Hegseth Purges Ivy League Schools from Military Leadership Program, Replaces Them with Conservative College
Defense Secretary Pete Hegseth has kicked Harvard, Yale, Columbia, and other top universities out of a program that trains senior military officers, replacing them with schools like Michigan's Hillsdale College. The move is part of the Trump administration's broader campaign to punish elite institutions for not toeing the line on "American ideals" -- whatever Hegseth thinks those are.
Defense Secretary Pete Hegseth announced in February that he was overhauling the Senior Service College Fellowship Program, which educates officers being groomed for defense leadership positions. Out: Harvard, Yale, Columbia, and most of the country's top-ranked universities. In: schools like Hillsdale College, a conservative liberal arts institution in Michigan that teaches "American constitutionalism" and requires all students to take a course on the Constitution.
Hillsdale President Larry Arnn thanked Hegseth in a letter published by Fox News, praising the secretary's "mission to equip our military with the lethality necessary to protect our national interest." Arnn said the school would be "honored" to teach officers and touted Hillsdale's graduate programs on statesmanship and the "political philosophy" of the West.
Hegseth justified the purge by claiming the program needed to focus more on "core national security strategy issues" -- though he offered no explanation for why Harvard, Yale, and Columbia are supposedly incapable of teaching military strategy.

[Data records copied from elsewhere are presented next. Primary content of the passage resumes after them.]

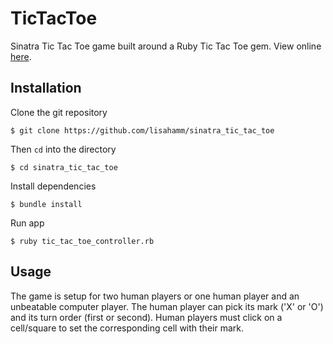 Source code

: # TicTacToe

Sinatra Tic Tac Toe game built around a Ruby Tic Tac Toe gem. View online [here](https://lisa-tictactoe.herokuapp.com/).

## Installation

Clone the git repository

    $ git clone https://github.com/lisahamm/sinatra_tic_tac_toe

Then `cd` into the directory

    $ cd sinatra_tic_tac_toe

Install dependencies

    $ bundle install

Run app

    $ ruby tic_tac_toe_controller.rb

## Usage

The game is setup for two human players or one human player and an unbeatable computer player.
The human player can pick its mark ('X' or 'O') and its turn order (first or second).
Human players must click on a cell/square to set the corresponding cell with their mark.




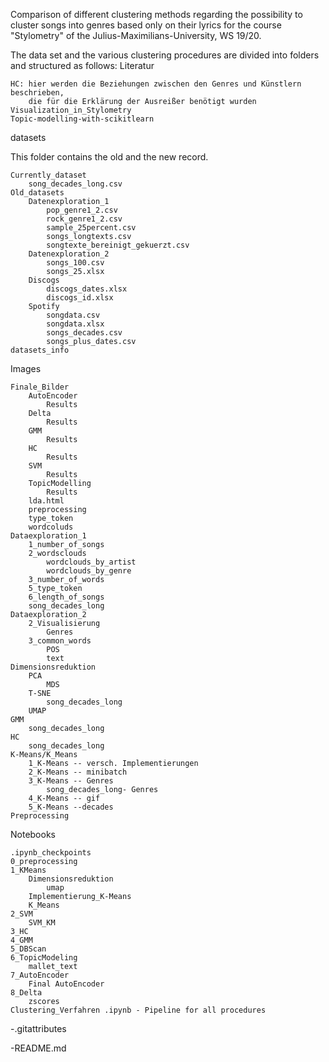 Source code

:Comparison of different clustering methods regarding the possibility to cluster songs into genres based 
only on their lyrics for the course "Stylometry" of the Julius-Maximilians-University, WS 19/20.

The data set and the various clustering procedures are divided into folders and structured as follows:
Literatur

    HC: hier werden die Beziehungen zwischen den Genres und Künstlern beschrieben, 
        die für die Erklärung der Ausreißer benötigt wurden
    Visualization_in_Stylometry
    Topic-modelling-with-scikitlearn

datasets

This folder contains the old and the new record.

    Currently_dataset
        song_decades_long.csv
    Old_datasets
        Datenexploration_1
            pop_genre1_2.csv
            rock_genre1_2.csv
            sample_25percent.csv
            songs_longtexts.csv
            songtexte_bereinigt_gekuerzt.csv
        Datenexploration_2
            songs_100.csv
            songs_25.xlsx
        Discogs
            discogs_dates.xlsx
            discogs_id.xlsx
        Spotify
            songdata.csv
            songdata.xlsx
            songs_decades.csv
            songs_plus_dates.csv
    datasets_info

Images

    Finale_Bilder
        AutoEncoder
            Results
        Delta
            Results
        GMM
            Results
        HC
            Results
        SVM
            Results
        TopicModelling
            Results
        lda.html
        preprocessing
        type_token
        wordcoluds
    Dataexploration_1
        1_number_of_songs
        2_wordsclouds
            wordclouds_by_artist
            wordclouds_by_genre
        3_number_of_words
        5_type_token
        6_length_of_songs
        song_decades_long
    Dataexploration_2
        2_Visualisierung
            Genres
        3_common_words
            POS
            text
    Dimensionsreduktion
        PCA
            MDS
        T-SNE
            song_decades_long
        UMAP
    GMM
        song_decades_long
    HC
        song_decades_long
    K-Means/K_Means
        1_K-Means -- versch. Implementierungen
        2_K-Means -- minibatch
        3_K-Means -- Genres
            song_decades_long- Genres
        4_K-Means -- gif
        5_K-Means --decades
    Preprocessing

Notebooks

    .ipynb_checkpoints
    0_preprocessing
    1_KMeans
        Dimensionsreduktion
            umap
        Implementierung_K-Means
        K_Means
    2_SVM
        SVM_KM
    3_HC
    4_GMM
    5_DBScan
    6_TopicModeling
        mallet_text
    7_AutoEncoder
        Final AutoEncoder
    8_Delta
        zscores
    Clustering_Verfahren .ipynb - Pipeline for all procedures

-.gitattributes

-README.md

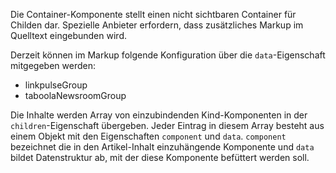 Die Container-Komponente stellt einen nicht sichtbaren Container für Childen dar. Spezielle Anbieter erfordern, dass zusätzliches Markup im Quelltext eingebunden wird. 

Derzeit können im Markup folgende Konfiguration über die `data`-Eigenschaft mitgegeben werden:
- linkpulseGroup 
- taboolaNewsroomGroup

Die Inhalte werden Array von einzubindenden Kind-Komponenten in der `children`-Eigenschaft übergeben. Jeder Eintrag in diesem Array besteht aus einem Objekt mit den Eigenschaften `component` und `data`. `component` bezeichnet die in den Artikel-Inhalt einzuhängende Komponente und `data` bildet Datenstruktur ab, mit der diese Komponente befüttert werden soll. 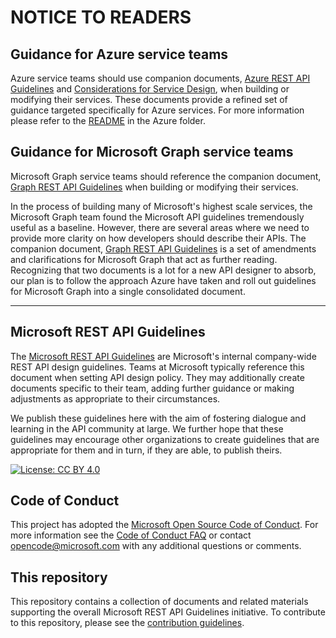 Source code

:  # NOTICE TO READERS
 
 ## Guidance for Azure service teams
Azure service teams should use companion documents, [Azure REST API Guidelines](./azure/Guidelines.md) and [Considerations for Service Design](./azure/ConsiderationsForServiceDesign.md), when building or modifying their services. These documents provide a refined set of guidance targeted specifically for Azure services. For more information please refer to the [README](./azure/README.md) in the Azure folder. 
 
## Guidance for Microsoft Graph service teams
 Microsoft Graph service teams should reference the companion document, [Graph REST API Guidelines](./graph/GuidelinesGraph.md) when building or modifying their services.

In the process of building many of Microsoft's highest scale services, the Microsoft Graph team found the Microsoft API guidelines tremendously useful as a baseline. However, there are several areas where we need to provide more clarity on how developers should describe their APIs. The companion document, [Graph REST API Guidelines](./graph/GuidelinesGraph.md) is a set of amendments and clarifications for Microsoft Graph that act as further reading. Recognizing that two documents is a lot for a new API designer to absorb, our plan is to follow the approach Azure have taken and roll out guidelines for Microsoft Graph into a single consolidated document.

---

## Microsoft REST API Guidelines
The [Microsoft REST API Guidelines](Guidelines.md) are Microsoft's internal company-wide REST API design guidelines.
Teams at Microsoft typically reference this document when setting API design policy.
They may additionally create documents specific to their team, adding further guidance or making adjustments as appropriate to their circumstances.

We publish these guidelines here with the aim of fostering dialogue and learning in the API community at large.
We further hope that these guidelines may encourage other organizations to create guidelines that are appropriate for them and in turn, if they are able, to publish theirs.

[![License: CC BY 4.0](https://img.shields.io/badge/License-CC%20BY%204.0-lightgrey.svg)](https://creativecommons.org/licenses/by/4.0/)

## Code of Conduct
This project has adopted the [Microsoft Open Source Code of Conduct](https://opensource.microsoft.com/codeofconduct/). For more information see the [Code of Conduct FAQ](https://opensource.microsoft.com/codeofconduct/faq/) or contact [opencode@microsoft.com](mailto:opencode@microsoft.com) with any additional questions or comments.

## This repository
This repository contains a collection of documents and related materials supporting the overall Microsoft REST API Guidelines initiative. To contribute to this repository, please see the [contribution guidelines][contribution-guidance].

[contribution-guidance]: CONTRIBUTING.md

In a memo, he said the Pentagon would "no longer invest in institutions that fail to sharpen our leaders' warfighting capabilities or that undermine the very values they are sworn to defend."
Translation: universities that don't align with the administration's political agenda are now considered threats to national security.
The move is part of a broader Trump administration campaign against elite colleges. Officials have tried to freeze federal funding, cut research partnerships, and otherwise punish schools that don't fall in line. Harvard has been fighting one such funding freeze in court since last year and won a preliminary victory in September when a district court invalidated the administration's attempt to withhold money.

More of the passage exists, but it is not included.